Cadre Permanent de Concertation (CPC), c’est la nouvelle trouvaille de l’Exécutif togolais pour embarquer ses opposants dans un tunnel sans bout, un piège sans fin. Grand marché de dupes, à la fin, le CPC ne profitera qu’à l’initiateur, heureux d’avoir accompli son plan du début. Ce sera l’heureux aboutissement pour un régime qui se réjouira de s’être bien amusé de ses chers opposants pour proroger son bail à vie sur le Togo. De la Conférence Nationale à l’Accord Politique Global, en passant par l’Accord Cadre de Lomé, sans faire abstraction de tous les cadres de discussions qui se sont succédés, le régime RPT/UNIR n’a jamais changé d’ambitions, de prévisions, de prétentions et d’objectif. Se maintenir indéfiniment à la tête de l’État du Togo, reste son objectif ultime depuis son demi-siècle de gouvernance. Alors, dans toutes ses initiatives, il tient solidement compte que la finalité de son projet quelles que soient les fausses ouvertures politiques qu’il assure concéder à l’opposition. Or, bon an mal an, sa stratégie de conversation du pouvoir reste la même. Tikpi Atchadam : « Le RPT/UNIR n’a jamais changé de fonctionnement… Quand on veut faire avancer les choses, le RPT oppose un non catégorique. Et quand il a des difficultés, il crée une commission. Quand il a des difficultés avec la commission, il demande un dialogue. Quand vous arrivez au dialogue, il fait tout pour bloquer le consensus.

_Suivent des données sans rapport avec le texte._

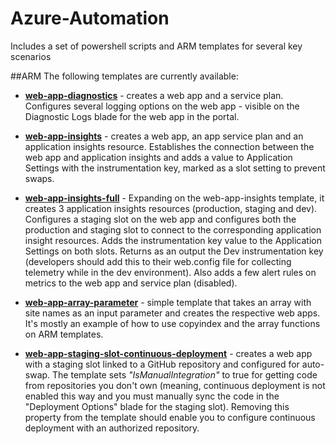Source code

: # Azure-Automation
Includes a set of powershell scripts and ARM templates for several key scenarios

##ARM
The following templates are currently available:

* **[web-app-diagnostics](http://github.com/nunoms/Azure-Automation/ARM/web-app-diagnostics)** - creates a web app and a service plan. Configures several logging options on the web app - visible on the Diagnostic Logs blade for the web app in the portal.

* **[web-app-insights](http://github.com/nunoms/Azure-Automation/ARM/web-app-insights)** - creates a web app, an app service plan and an application insights resource. Establishes the connection between the web app and application insights and adds a value to Application Settings with the instrumentation key, marked as a slot setting to prevent swaps.

* **[web-app-insights-full](http://github.com/nunoms/Azure-Automation/ARM/web-app-insights-full)** - Expanding on the web-app-insights template, it creates 3 application insights resources (production, staging and dev). Configures a staging slot on the web app and configures both the production and staging slot to connect to the corresponding application insight resources. Adds the instrumentation key value to the Application Settings on both slots. Returns as an output the Dev instrumentation key (developers should add this to their web.config file for collecting telemetry while in the dev environment). Also adds a few alert rules on metrics to the web app and service plan (disabled). 

* **[web-app-array-parameter](http://github.com/nunoms/Azure-Automation/ARM/web-app-array-parameter)** - simple template that takes an array with site names as an input parameter and creates the respective web apps. It's mostly an example of how to use copyindex and the array functions on ARM templates.

* **[web-app-staging-slot-continuous-deployment](http://github.com/nunoms/Azure-Automation/ARM/web-app-staging-slot-continuous-deployment)** - creates a web app with a staging slot linked to a GitHub repository and configured for auto-swap. The template sets *"IsManualIntegration"* to true for getting code from repositories you don't own (meaning, continuous deployment is not enabled this way and you must manually sync the code in the "Deployment Options" blade for the staging slot). Removing this property from the template should enable you to configure continuous deployment with an authorized repository.

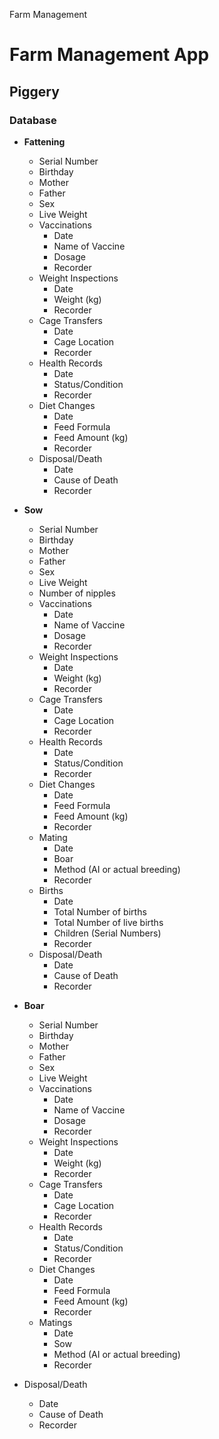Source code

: Farm Management
# Farm Management App

## Piggery
### Database
* **Fattening**
  * Serial Number
  * Birthday
  * Mother
  * Father
  * Sex
  * Live Weight
  * Vaccinations
    * Date
    * Name of Vaccine
    * Dosage
    * Recorder
  * Weight Inspections
    * Date
    * Weight (kg)
    * Recorder
  * Cage Transfers
    * Date
    * Cage Location
    * Recorder
  * Health Records
    * Date
    * Status/Condition
    * Recorder
  * Diet Changes
    * Date
    * Feed Formula
    * Feed Amount (kg)
    * Recorder
  * Disposal/Death
    * Date
    * Cause of Death
    * Recorder

* **Sow**
  * Serial Number
  * Birthday
  * Mother
  * Father
  * Sex
  * Live Weight
  * Number of nipples
  * Vaccinations
    * Date
    * Name of Vaccine
    * Dosage
    * Recorder
  * Weight Inspections
    * Date
    * Weight (kg)
    * Recorder
  * Cage Transfers
    * Date
    * Cage Location
    * Recorder
  * Health Records
    * Date
    * Status/Condition
    * Recorder
  * Diet Changes
    * Date
    * Feed Formula
    * Feed Amount (kg)
    * Recorder
  * Mating
    * Date
    * Boar
    * Method (AI or actual breeding)
    * Recorder
  * Births
    * Date
    * Total Number of births
    * Total Number of live births
    * Children (Serial Numbers)
    * Recorder
  * Disposal/Death
    * Date
    * Cause of Death
    * Recorder
* **Boar**
  * Serial Number
  * Birthday
  * Mother
  * Father
  * Sex
  * Live Weight
  * Vaccinations
    * Date
    * Name of Vaccine
    * Dosage
    * Recorder
  * Weight Inspections
    * Date
    * Weight (kg)
    * Recorder
  * Cage Transfers
    * Date
    * Cage Location
    * Recorder
  * Health Records
    * Date
    * Status/Condition
    * Recorder
  * Diet Changes
    * Date
    * Feed Formula
    * Feed Amount (kg)
    * Recorder
  * Matings
    * Date
    * Sow
    * Method (AI or actual breeding)
    * Recorder
* Disposal/Death
    * Date
    * Cause of Death
    * Recorder
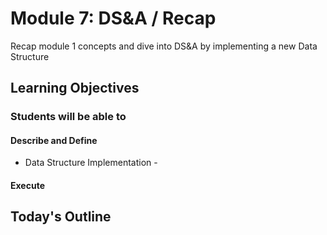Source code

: # Module 7: DS&A / Recap

Recap module 1 concepts and dive into DS&A by implementing a new Data Structure

## Learning Objectives

### Students will be able to

#### Describe and Define

- Data Structure Implementation -  <!-- To Be Completed By Instructor -->

#### Execute

## Today's Outline

<!-- To Be Completed By Instructor -->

S’il ne peut pas bloquer le consensus, de guerre lasse, il accepte l’accord qu’il signe mais qu’il ne va jamais respecter. Il revient en ce moment au non catégorique ». Depuis des années, le régime a toujours fonctionné ainsi. Mais ce qui est curieux, c’est qu’en trente années et plus de lutte politique, l’opposition s’est aussi laissée prendre au piège. Accompagnatrice du régime dans ses initiatives de dialogue, l’opposition ne se réveille et ne se découvre que lorsqu’elle se trouve en plein piège, presque son siège, vu que c’est là où elle se retrouve souvent, c’est-à-dire, dans le piège du régime. Cadre Permanent de Concertation, le CPC ne fera pas exception à la règle. Car, la finalité de son projet est déjà connue. Et après les régionales, un nouveau cadre s’ouvrira sur les mêmes discussions politiques afin de préparer les législatives. Ce sera, plus tard, le tour de la présidentielle. Puis, le fameux cycle reprendra pour un gros zéro, c’est cela, le Togo. Alors, espérer l’aboutissement heureux d’un dialogue politique entre le pouvoir et ses oppositions pour l’instauration d’une démocratie véritable, c’est croire que pour bientôt, le soleil se lèvera à l’ouest pour se coucher à l’est. Ce jour-là, Dieu même sera étonné. Sérieux ! Le jour où le régime togolais sera préparé à lâcher le pouvoir, l’on pourra, en effet, parler de vrai dialogue. Or, ce jour ne peut exister que dans un rêve, malheureusement.